Condannato dalla Curia napoletana formalmente per non aver chiesto il permesso ecclesiastico e temendo soprattutto la violenza popolare (oltre a negare il purgatorio, i miracoli, l’intercessione dei Santi e la verginità della Madonna, aveva persino condannato la devozione verso San Gennaro, dovette rifugiarsi a Vienna, sotto l’ala protettiva del principe Eugenio di Savoia.

Esponente di spicco dell’il­luminismo italiano, Pietro Giannone veniva dalle Puglie, essendo nato a Ischitella il 7 maggio 1676. Discendente da una famiglia di avvocati (an­che se il padre era uno spezia­le), a diciotto anni lasciò il pa­ese natale per intraprendere gli studi di giurisprudenza a Napoli. Lì conseguì la laurea e si formò ideologicamente en­trando in contatto con filosofi vicini a Giambattista Vico, Car­tesio e Nicolas Malebranche.

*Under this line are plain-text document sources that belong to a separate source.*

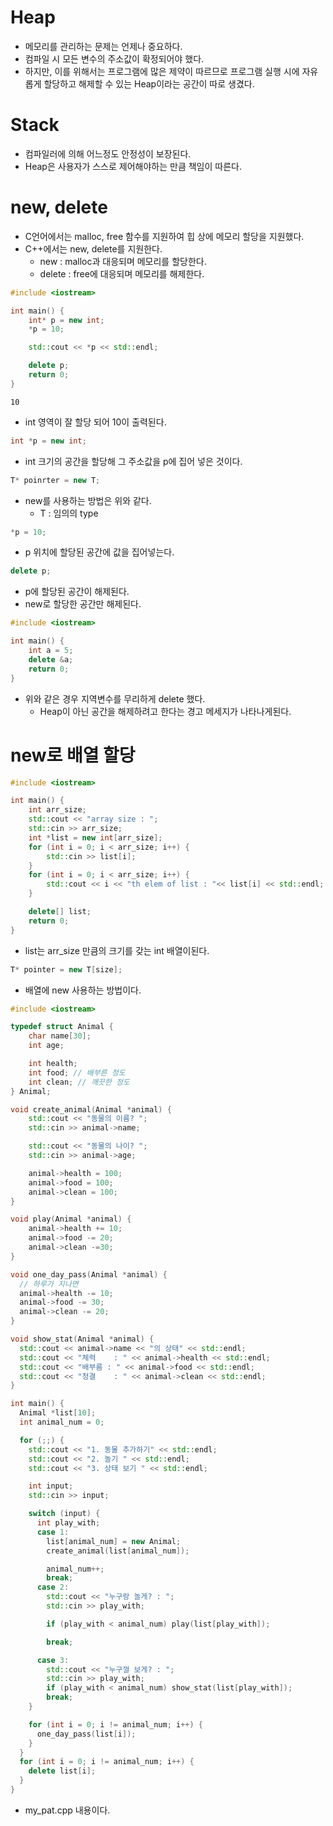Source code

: # Heap
- 메모리를 관리하는 문제는 언제나 중요하다.
- 컴파일 시 모든 변수의 주소값이 확정되어야 했다.
- 하지만, 이를 위해서는 프로그램에 많은 제약이 따르므로 프로그램 실행 시에 자유롭게 할당하고 해제할 수 있는 Heap이라는 공간이 따로 생겼다.

# Stack
- 컴파일러에 의해 어느정도 안정성이 보장된다.
- Heap은 사용자가 스스로 제어해야하는 만큼 책임이 따른다.

# new, delete
- C언어에서는 malloc, free 함수를 지원하여 힙 상에 메모리 할당을 지원했다.
- C++에서는 new, delete를 지원한다.
  - new : malloc과 대응되며 메모리를 할당한다.
  - delete : free에 대응되며 메모리를 해제한다.

```cpp
#include <iostream>

int main() {
    int* p = new int;
    *p = 10;

    std::cout << *p << std::endl;

    delete p;
    return 0;
}
```
```
10
```
- int 영역이 잘 할당 되어 10이 출력된다.

```cpp
int *p = new int;
```
- int 크기의 공간을 할당해 그 주소값을 p에 집어 넣은 것이다.

```cpp
T* poinrter = new T;
```
- new를 사용하는 방법은 위와 같다.
  - T : 임의의 type

```cpp
*p = 10;
```
- p 위치에 할당된 공간에 값을 집어넣는다.

```cpp
delete p;
```
- p에 할당된 공간이 해제된다.
- new로 할당한 공간만 해제된다.

```cpp
#include <iostream>

int main() {
    int a = 5;
    delete &a;
    return 0;
}
```
- 위와 같은 경우 지역변수를 무리하게 delete 했다.
  - Heap이 아닌 공간을 해제하려고 한다는 경고 메세지가 나타나게된다.

# new로 배열 할당
```cpp
#include <iostream>

int main() {
    int arr_size;
    std::cout << "array size : ";
    std::cin >> arr_size;
    int *list = new int[arr_size];
    for (int i = 0; i < arr_size; i++) {
        std::cin >> list[i];
    }
    for (int i = 0; i < arr_size; i++) {
        std::cout << i << "th elem of list : "<< list[i] << std::endl;
    }

    delete[] list;
    return 0;
}
```
- list는 arr_size 만큼의 크기를 갖는 int 배열이된다.

```cpp
T* pointer = new T[size];
```
- 배열에 new 사용하는 방법이다.

```cpp
#include <iostream>

typedef struct Animal {
    char name[30];
    int age;

    int health;
    int food; // 배부른 정도
    int clean; // 깨끗한 정도
} Animal;

void create_animal(Animal *animal) {
    std::cout << "동물의 이름? ";
    std::cin >> animal->name;

    std::cout << "동물의 나이? ";
    std::cin >> animal->age;

    animal->health = 100;
    animal->food = 100;
    animal->clean = 100;
}

void play(Animal *animal) {
    animal->health += 10;
    animal->food -= 20;
    animal->clean -=30;
}

void one_day_pass(Animal *animal) {
  // 하루가 지나면
  animal->health -= 10;
  animal->food -= 30;
  animal->clean -= 20;
}

void show_stat(Animal *animal) {
  std::cout << animal->name << "의 상태" << std::endl;
  std::cout << "체력    : " << animal->health << std::endl;
  std::cout << "배부름 : " << animal->food << std::endl;
  std::cout << "청결    : " << animal->clean << std::endl;
}

int main() {
  Animal *list[10];
  int animal_num = 0;

  for (;;) {
    std::cout << "1. 동물 추가하기" << std::endl;
    std::cout << "2. 놀기 " << std::endl;
    std::cout << "3. 상태 보기 " << std::endl;

    int input;
    std::cin >> input;

    switch (input) {
      int play_with;
      case 1:
        list[animal_num] = new Animal;
        create_animal(list[animal_num]);

        animal_num++;
        break;
      case 2:
        std::cout << "누구랑 놀게? : ";
        std::cin >> play_with;

        if (play_with < animal_num) play(list[play_with]);

        break;

      case 3:
        std::cout << "누구껄 보게? : ";
        std::cin >> play_with;
        if (play_with < animal_num) show_stat(list[play_with]);
        break;
    }

    for (int i = 0; i != animal_num; i++) {
      one_day_pass(list[i]);
    }
  }
  for (int i = 0; i != animal_num; i++) {
    delete list[i];
  }
}
```
- my_pat.cpp 내용이다.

Ancora a Napoli cominciò ad attendere alla sua opera prin­cipale, ‘Dell’istoria civile del regno di Napoli’ che, edita nel 1723, gli procurò subito gravi problemi per i contenuti for­temente anticlericali. Ma fra i detrattori del Giannone van­no considerati anche quegli intellettuali che al pensatore pugliese rimproveravano d’es­sere un plagiario, benché all’e­poca, non esistendo il diritto d’autore, fosse prassi citare opere altrui senza indicarne l’autore.

Condannato dalla Cu­ria napoletana formalmente per non aver chiesto il permesso ecclesiastico e temendo so­prattutto la violenza popolare (oltre a negare il purgatorio, i miracoli, l’intercessione dei Santi e la verginità della Ma­donna, aveva persino condan­nato la devozione verso San Gennaro), dovette rifugiarsi a Vienna, sotto l’ala protettiva del principe Eugenio di Savo­ia. Mentre la sua fama comin­ciava a diventare europea, per il Giannone iniziava la vita da esule.

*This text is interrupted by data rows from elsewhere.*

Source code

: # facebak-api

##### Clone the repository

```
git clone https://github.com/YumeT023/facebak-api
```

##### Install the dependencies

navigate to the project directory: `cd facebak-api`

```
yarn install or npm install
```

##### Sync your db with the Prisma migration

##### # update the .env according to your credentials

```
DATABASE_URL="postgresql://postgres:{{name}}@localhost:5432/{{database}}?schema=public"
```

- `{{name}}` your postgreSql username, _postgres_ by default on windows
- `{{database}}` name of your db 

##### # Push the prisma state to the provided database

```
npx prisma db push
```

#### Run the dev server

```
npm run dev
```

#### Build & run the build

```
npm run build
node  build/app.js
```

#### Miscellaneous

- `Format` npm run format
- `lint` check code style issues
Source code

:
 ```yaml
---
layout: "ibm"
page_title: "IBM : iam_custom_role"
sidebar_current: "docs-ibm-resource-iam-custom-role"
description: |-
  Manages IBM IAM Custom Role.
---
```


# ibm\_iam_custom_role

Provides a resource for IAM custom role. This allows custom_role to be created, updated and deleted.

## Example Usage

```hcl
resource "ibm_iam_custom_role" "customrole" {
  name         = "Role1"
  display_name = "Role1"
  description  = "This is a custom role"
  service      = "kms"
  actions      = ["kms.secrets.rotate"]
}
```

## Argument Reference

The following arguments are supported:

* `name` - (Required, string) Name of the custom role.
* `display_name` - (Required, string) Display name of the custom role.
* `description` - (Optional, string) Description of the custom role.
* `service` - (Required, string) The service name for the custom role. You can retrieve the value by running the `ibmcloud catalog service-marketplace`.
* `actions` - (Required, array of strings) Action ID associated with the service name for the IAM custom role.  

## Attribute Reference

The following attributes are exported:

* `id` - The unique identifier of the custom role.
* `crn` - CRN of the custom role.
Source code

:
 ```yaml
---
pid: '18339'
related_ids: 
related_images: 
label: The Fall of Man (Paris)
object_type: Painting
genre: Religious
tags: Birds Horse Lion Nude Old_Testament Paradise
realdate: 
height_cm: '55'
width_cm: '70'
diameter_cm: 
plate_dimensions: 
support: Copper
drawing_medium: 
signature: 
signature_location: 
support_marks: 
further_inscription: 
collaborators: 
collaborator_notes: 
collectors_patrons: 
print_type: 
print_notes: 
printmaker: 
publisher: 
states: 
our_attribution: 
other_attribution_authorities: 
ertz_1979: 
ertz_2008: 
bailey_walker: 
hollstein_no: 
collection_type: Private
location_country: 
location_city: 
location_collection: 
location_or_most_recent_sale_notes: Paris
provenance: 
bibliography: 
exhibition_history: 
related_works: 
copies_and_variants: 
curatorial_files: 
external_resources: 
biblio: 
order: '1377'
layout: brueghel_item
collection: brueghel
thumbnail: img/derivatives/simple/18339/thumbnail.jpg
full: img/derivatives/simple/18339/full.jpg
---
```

Fu a Venezia, poi a Mo­dena, Ferrara, Milano, Torino, infine a Ginevra, senza mai smettere di cercare di fare ri­entro a Napoli ; pressato dal­la Curia, il Sovrano gli negò sempre tale diritto. La perma­nenza in Svizzera fu breve, in­terrotta dall’arresto, avvenuto il 1° aprile 1936 a Vesenaz, un villaggio della Savoia, dove era stato maliziosamente attirato. – Non si è mai saputo chi lo tirò in trappola.

Di sicuro erano in molti i potenti che volevano consegnarlo all’Autorità ecclesiastica per ricavarne vantaggi politici. – Anche da prigionie­ro, Giannone ebbe vita noma­de. Fu prima a Chambéry, poi al castello di Miolans, sempre in Savoia, in cui rimase fino al settembre 1737. Spostato nel­le carceri di Porta Po, a Torino (dove fu anche costretto a fir­mare un atto di abiura che, a causa dell’ennesimo tranello, non gli valse la libertà), venne trasferito nel castello di Ceva, nel Cuneese.

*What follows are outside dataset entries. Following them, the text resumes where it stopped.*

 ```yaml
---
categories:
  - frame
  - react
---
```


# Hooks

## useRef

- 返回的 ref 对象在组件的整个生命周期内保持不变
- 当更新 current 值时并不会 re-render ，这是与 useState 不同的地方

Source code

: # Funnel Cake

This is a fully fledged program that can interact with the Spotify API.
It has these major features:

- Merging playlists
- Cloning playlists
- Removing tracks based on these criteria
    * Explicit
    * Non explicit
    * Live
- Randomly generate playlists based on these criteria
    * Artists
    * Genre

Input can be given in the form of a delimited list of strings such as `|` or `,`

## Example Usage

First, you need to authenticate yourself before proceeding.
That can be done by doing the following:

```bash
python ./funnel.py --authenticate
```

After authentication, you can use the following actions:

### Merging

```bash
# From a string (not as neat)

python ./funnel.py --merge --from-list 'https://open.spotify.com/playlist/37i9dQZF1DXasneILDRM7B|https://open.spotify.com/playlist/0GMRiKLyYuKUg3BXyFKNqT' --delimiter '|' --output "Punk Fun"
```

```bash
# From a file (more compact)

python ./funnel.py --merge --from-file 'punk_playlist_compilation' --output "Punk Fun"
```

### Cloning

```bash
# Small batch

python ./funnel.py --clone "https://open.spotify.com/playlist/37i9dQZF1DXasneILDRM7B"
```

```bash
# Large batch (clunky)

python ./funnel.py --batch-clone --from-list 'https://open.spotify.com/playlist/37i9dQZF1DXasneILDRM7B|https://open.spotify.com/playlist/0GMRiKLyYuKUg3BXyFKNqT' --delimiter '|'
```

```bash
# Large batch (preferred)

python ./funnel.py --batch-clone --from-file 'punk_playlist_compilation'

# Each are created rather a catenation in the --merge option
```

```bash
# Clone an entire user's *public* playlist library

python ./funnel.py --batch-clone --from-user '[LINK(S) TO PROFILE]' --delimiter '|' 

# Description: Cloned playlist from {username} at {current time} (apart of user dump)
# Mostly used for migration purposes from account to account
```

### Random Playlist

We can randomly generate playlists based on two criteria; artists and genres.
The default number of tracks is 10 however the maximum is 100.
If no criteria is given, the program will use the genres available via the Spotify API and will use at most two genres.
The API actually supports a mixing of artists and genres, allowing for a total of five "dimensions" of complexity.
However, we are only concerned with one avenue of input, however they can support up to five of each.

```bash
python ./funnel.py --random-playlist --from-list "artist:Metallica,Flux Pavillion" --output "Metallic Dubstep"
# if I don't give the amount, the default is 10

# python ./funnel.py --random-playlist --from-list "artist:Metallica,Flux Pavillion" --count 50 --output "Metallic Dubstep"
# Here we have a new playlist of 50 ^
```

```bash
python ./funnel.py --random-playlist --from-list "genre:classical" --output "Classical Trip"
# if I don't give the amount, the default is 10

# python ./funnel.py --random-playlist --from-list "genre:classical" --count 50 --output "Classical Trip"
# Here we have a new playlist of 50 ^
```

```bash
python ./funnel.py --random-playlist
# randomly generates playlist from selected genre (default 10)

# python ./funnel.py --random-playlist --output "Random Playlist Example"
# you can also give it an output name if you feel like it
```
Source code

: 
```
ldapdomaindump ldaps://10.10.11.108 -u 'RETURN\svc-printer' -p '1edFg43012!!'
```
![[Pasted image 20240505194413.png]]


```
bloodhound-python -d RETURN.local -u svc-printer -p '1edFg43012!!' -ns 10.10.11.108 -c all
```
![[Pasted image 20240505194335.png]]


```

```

Definitivamente trasferito a Torino, vi morì il 17 marzo 1748 attendendo a un convulso lavoro di revisione di opere già avviate e di composi­zione di nuove: i Discorsi sugli Annali di Tito Livio, l’Apologia de’ teologi scolastici, l’Istoria del pontificato di Gregorio Ma­gno, l’Ape ingegnosa. Dei suoi settantadue anni di vita, ne aveva passati tredici fuggen­do i suoi persecutori e dodici in carcere. – Nell’immagine, un ritratto di Pietro Giannone eseguito da Faconti Dionigi (1826-1865) e conservato nel­le gallerie della Pinacoteca di Brera.